I use a simple example to describe how XGBoost handles missing data, and to demonstrate that sparse-matrix input can cause it to treat 0s as missing. (All code is in R.)
Consider this dataset:
d = data.frame( x = c(0, 1, NA), y = c(4, 5, 99))
Let's use XGBoost to fit a single tree, with no regularization:
library(xgboost) m = xgboost( data = matrix(d$x), label = d$y, base_score = 0, gamma = 0, eta = 1, lambda = 0, nrounds = 1, objective = "reg:linear")
The model can perfectly reproduce its training data, including the case with x missing:
cbind(x = d$x, y.actual = d$y, y.pred = predict(m, matrix(d$x)))

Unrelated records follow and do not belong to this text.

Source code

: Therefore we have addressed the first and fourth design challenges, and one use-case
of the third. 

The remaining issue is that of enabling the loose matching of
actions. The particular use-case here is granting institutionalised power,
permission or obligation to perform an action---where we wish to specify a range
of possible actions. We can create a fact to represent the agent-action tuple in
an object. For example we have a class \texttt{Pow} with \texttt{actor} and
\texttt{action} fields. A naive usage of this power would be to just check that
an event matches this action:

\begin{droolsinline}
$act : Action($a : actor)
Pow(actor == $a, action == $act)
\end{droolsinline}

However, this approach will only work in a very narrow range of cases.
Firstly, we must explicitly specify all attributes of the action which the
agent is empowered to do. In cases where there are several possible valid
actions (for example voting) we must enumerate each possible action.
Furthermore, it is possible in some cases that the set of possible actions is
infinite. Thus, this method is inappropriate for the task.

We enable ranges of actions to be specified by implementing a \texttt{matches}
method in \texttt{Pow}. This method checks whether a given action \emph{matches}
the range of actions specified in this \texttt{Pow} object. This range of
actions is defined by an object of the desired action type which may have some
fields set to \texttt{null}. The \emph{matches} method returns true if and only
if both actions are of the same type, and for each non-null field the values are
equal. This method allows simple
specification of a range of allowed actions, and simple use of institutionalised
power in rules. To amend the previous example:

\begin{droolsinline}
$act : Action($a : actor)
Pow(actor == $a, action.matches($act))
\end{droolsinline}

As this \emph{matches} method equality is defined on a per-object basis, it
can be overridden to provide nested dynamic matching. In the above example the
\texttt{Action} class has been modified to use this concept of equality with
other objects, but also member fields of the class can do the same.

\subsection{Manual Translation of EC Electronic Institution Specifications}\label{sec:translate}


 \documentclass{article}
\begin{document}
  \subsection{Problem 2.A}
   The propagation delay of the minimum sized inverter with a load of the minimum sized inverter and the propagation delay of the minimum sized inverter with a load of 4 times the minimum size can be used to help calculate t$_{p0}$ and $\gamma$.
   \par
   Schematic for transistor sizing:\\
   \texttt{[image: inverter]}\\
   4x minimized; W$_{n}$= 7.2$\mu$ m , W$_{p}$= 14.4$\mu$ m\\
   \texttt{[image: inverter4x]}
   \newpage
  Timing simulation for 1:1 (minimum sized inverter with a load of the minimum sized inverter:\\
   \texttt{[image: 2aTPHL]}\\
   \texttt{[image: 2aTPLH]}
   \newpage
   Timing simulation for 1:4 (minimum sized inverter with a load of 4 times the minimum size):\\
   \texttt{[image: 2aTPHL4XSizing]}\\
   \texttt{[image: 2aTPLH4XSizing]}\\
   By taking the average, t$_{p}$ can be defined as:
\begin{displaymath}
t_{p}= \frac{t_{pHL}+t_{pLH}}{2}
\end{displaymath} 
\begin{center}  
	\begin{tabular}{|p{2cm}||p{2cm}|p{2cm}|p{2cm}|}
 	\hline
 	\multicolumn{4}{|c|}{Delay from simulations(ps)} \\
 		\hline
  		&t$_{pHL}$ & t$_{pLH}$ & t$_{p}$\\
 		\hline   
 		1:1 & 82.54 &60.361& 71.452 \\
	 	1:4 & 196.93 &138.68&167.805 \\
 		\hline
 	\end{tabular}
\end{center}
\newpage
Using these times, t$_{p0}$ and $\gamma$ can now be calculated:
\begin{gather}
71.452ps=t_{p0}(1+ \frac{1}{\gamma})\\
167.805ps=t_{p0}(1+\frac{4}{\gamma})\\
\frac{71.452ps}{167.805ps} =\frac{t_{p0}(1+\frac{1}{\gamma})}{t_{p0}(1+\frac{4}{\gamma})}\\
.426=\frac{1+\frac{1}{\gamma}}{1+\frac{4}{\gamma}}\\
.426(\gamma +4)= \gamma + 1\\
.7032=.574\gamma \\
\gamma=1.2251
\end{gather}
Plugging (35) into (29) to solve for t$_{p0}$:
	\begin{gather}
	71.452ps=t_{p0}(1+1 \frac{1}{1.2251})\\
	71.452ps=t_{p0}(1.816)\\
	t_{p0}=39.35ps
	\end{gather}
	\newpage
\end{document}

Here's what the tree looks like:
library(DiagrammeR) tree = xgb.plot.tree(model = m, render = F) export_graph(tree, "/tmp/tree.png", width=500, height=300)
You can see how cases are routed through the tree according to the value of x (here called
0, since I didn't tell the
xgboost function the name of the feature) when x = 0 or x = 1. When x is missing (
NA), we use the so-called default direction to decide where a case goes when the tree is splitting on x. The default direction is indicated in the picture by the bold arrows. Thus we end up at the bottom leaf when x is missing.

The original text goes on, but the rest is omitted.